As Missouri treasurer, Malek is the state's chief financial officer. The office has about 50 staff members that handle unclaimed property, manage two economic development programs and administer two tax-advantaged savings plans.

He said his philosophy for the office is centered on three pillars: protecting taxpayer dollars, providing opportunities through office programs and "promoting the promise of America."

Priorities for his time in office are also set, he said. Expanding unclaimed property return efforts, MOScholars, the state's school choice program, and MO ABLE, a tax-free savings program for disability-related expenses, are at the top of the list.

Malek said there's approximately $1.3 billion worth of unclaimed property sitting in state vaults waiting to be returned to Missourians. He set a record returning more than $1.7 million in unclaimed property within his first three days in office, according to a news release.

As more states adopt procedures that allow treasurers to automatically return unclaimed property to taxpayers, Malek said it's something he wants to work toward.

"One of my goals would be to return as much unclaimed property back to Missourians as possible in the shortest amount of time," he said.

Malek said he also wants to grow the MOScholars and MO ABLE programs.

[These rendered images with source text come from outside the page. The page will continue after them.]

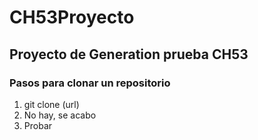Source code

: # CH53Proyecto

## Proyecto de Generation prueba CH53

### Pasos para clonar un repositorio 
1. git clone (url)
2. No hay, se acabo
3. Probar 
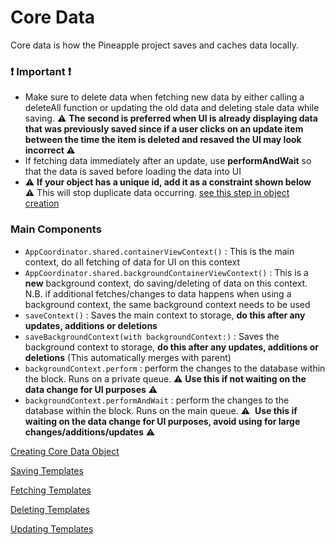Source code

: # Core Data

Core data is how the Pineapple project saves and caches data locally.

### ❗ Important ❗

- Make sure to delete data when fetching new data by either calling a deleteAll function or updating the old data and deleting stale data while saving. ⚠️ ************************************************The second is preferred when UI is already displaying data that was previously saved since if a user clicks on an update item between the time the item is deleted and resaved the UI may look incorrect ⚠️************************************************
- If fetching data immediately after an update, use **performAndWait** so that the data is saved before loading the data into UI
- ⚠️ **If your object has a unique id, add it as a constraint shown below ⚠️** This will stop duplicate data occurring. [see this step in object creation](https://www.notion.so/Creating-Core-Data-Object-217ba3086836451c888bdbdbb7e14696?pvs=21)

### Main Components

- `AppCoordinator.shared.containerViewContext()` : This is the main context, do all fetching of data for UI on this context
- `AppCoordinator.shared.backgroundContainerViewContext()` : This is a **new** background context, do saving/deleting of data on this context. N.B. if additional fetches/changes to data happens when using a background context, the same background context needs to be used
- `saveContext()` : Saves the main context to storage, **do this after any updates, additions or deletions**
- `saveBackgroundContext(with backgroundContext:)` : Saves the background context to storage, **do this after any updates, additions or deletions** (This automatically merges with parent)
- `backgroundContext.perform` : perform the changes to the database within the block. Runs on a private queue. ⚠️ **Use this if not waiting on the data change for UI purposes** ⚠️
- `backgroundContext.performAndWait` : perform the changes to the database within the block. Runs on the main queue. ⚠️  **Use this if waiting on the data change for UI purposes, avoid using for large changes/additions/updates** ⚠️

[Creating Core Data Object](https://www.notion.so/Creating-Core-Data-Object-217ba3086836451c888bdbdbb7e14696?pvs=21)

[Saving Templates](https://www.notion.so/Saving-Templates-d45bafc00b924998946e8107c8bd8e92?pvs=21)

[Fetching Templates](https://github.com/keyfa/sample-code/blob/main/Documentation/Core%20Data/Fetching%20Templates%2040b91e091b444510a6aa4ae0a5c19273.md)

[Deleting Templates](https://github.com/keyfa/sample-code/blob/main/Documentation/Core%20Data/Deleting%20Templates%20fb139675d95047139e06ceeca4e5ba14.md)

[Updating Templates](https://github.com/keyfa/sample-code/blob/main/Documentation/Core%20Data/Updating%20Templates%20e888226f569443ffbddfe6f1ee1157c2.md)
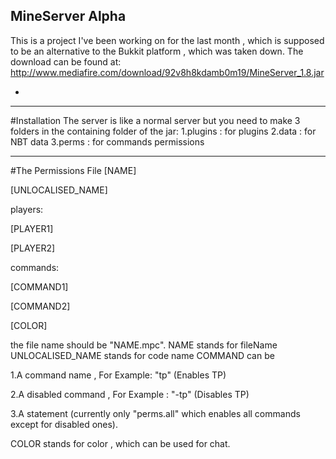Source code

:## MineServer Alpha
This is a project I've been working on for the last month , which is supposed to be an alternative to the Bukkit platform , 
which was taken down.
The download can be found at: http://www.mediafire.com/download/92v8h8kdamb0m19/MineServer_1.8.jar

-
---------------------------------------------------------------------------------------------------------------------------





#Installation
The server is like a normal server but you need to make 3 folders in the containing folder of the jar:
1.plugins : for plugins
2.data : for NBT data
3.perms : for commands permissions

---------------------------------------------------------------------------------------------------------------------------
#The Permissions File
[NAME]

[UNLOCALISED_NAME]

players:

[PLAYER1]

[PLAYER2]

commands:

[COMMAND1]

[COMMAND2]

[COLOR]

the file name should be "NAME.mpc".
NAME stands for fileName
UNLOCALISED_NAME stands for code name
COMMAND can be 
  
  1.A command name , For Example: "tp" (Enables TP)
  
  2.A disabled command , For Example : "-tp" (Disables TP)
  
  3.A statement (currently only "perms.all" which enables all commands except for disabled ones).

COLOR stands for color , which can be used for chat.

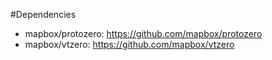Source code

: #Dependencies
* mapbox/protozero: https://github.com/mapbox/protozero
* mapbox/vtzero: https://github.com/mapbox/vtzero

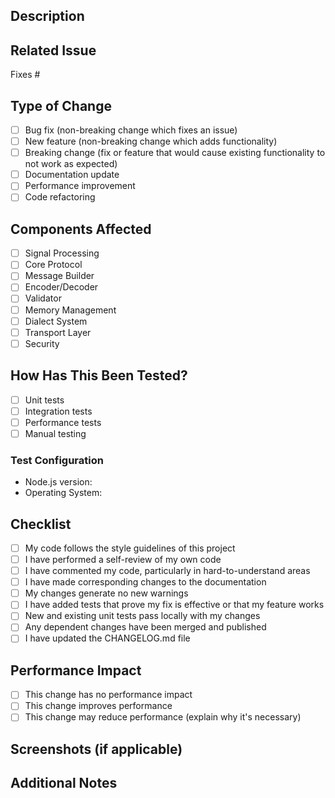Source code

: ## Description
<!-- Provide a brief description of the changes in this PR -->

## Related Issue
<!-- Link to the issue this PR addresses (e.g., Fixes #123) -->
Fixes #

## Type of Change
<!-- Mark the relevant option with an "x" -->
- [ ] Bug fix (non-breaking change which fixes an issue)
- [ ] New feature (non-breaking change which adds functionality)
- [ ] Breaking change (fix or feature that would cause existing functionality to not work as expected)
- [ ] Documentation update
- [ ] Performance improvement
- [ ] Code refactoring

## Components Affected
<!-- Mark all that apply -->
- [ ] Signal Processing
- [ ] Core Protocol
- [ ] Message Builder
- [ ] Encoder/Decoder
- [ ] Validator
- [ ] Memory Management
- [ ] Dialect System
- [ ] Transport Layer
- [ ] Security

## How Has This Been Tested?
<!-- Describe the tests that you ran to verify your changes -->
- [ ] Unit tests
- [ ] Integration tests
- [ ] Performance tests
- [ ] Manual testing

### Test Configuration
* Node.js version:
* Operating System:

## Checklist
<!-- Mark completed items with an "x" -->
- [ ] My code follows the style guidelines of this project
- [ ] I have performed a self-review of my own code
- [ ] I have commented my code, particularly in hard-to-understand areas
- [ ] I have made corresponding changes to the documentation
- [ ] My changes generate no new warnings
- [ ] I have added tests that prove my fix is effective or that my feature works
- [ ] New and existing unit tests pass locally with my changes
- [ ] Any dependent changes have been merged and published
- [ ] I have updated the CHANGELOG.md file

## Performance Impact
<!-- Describe any performance implications of your changes -->
- [ ] This change has no performance impact
- [ ] This change improves performance
- [ ] This change may reduce performance (explain why it's necessary)

## Screenshots (if applicable)
<!-- Add screenshots to help explain your changes -->

## Additional Notes
<!-- Add any additional notes or context about the PR here -->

Parents need options when it comes to making educational choices for their children, he said, and more parents should know about the state's program for supporting those options.

MO ABLE is in a similar position, Malek said. More veterans and people with disabilities should be aware of the state program and that it won't impact their social security or disability benefits, he said.

Malek said he's also been asking lawmakers to appropriate more funds to the linked deposit program his office administers to provide low-interest loans to small businesses, farmers and local governments, as well as raise the spending cap.

"This is one office that you can do so much good for Missourians," he said. "... We have so many resources for students, for veterans, for the elderly, for kids, for generally everybody. We can do so much good and offer so many good services to people."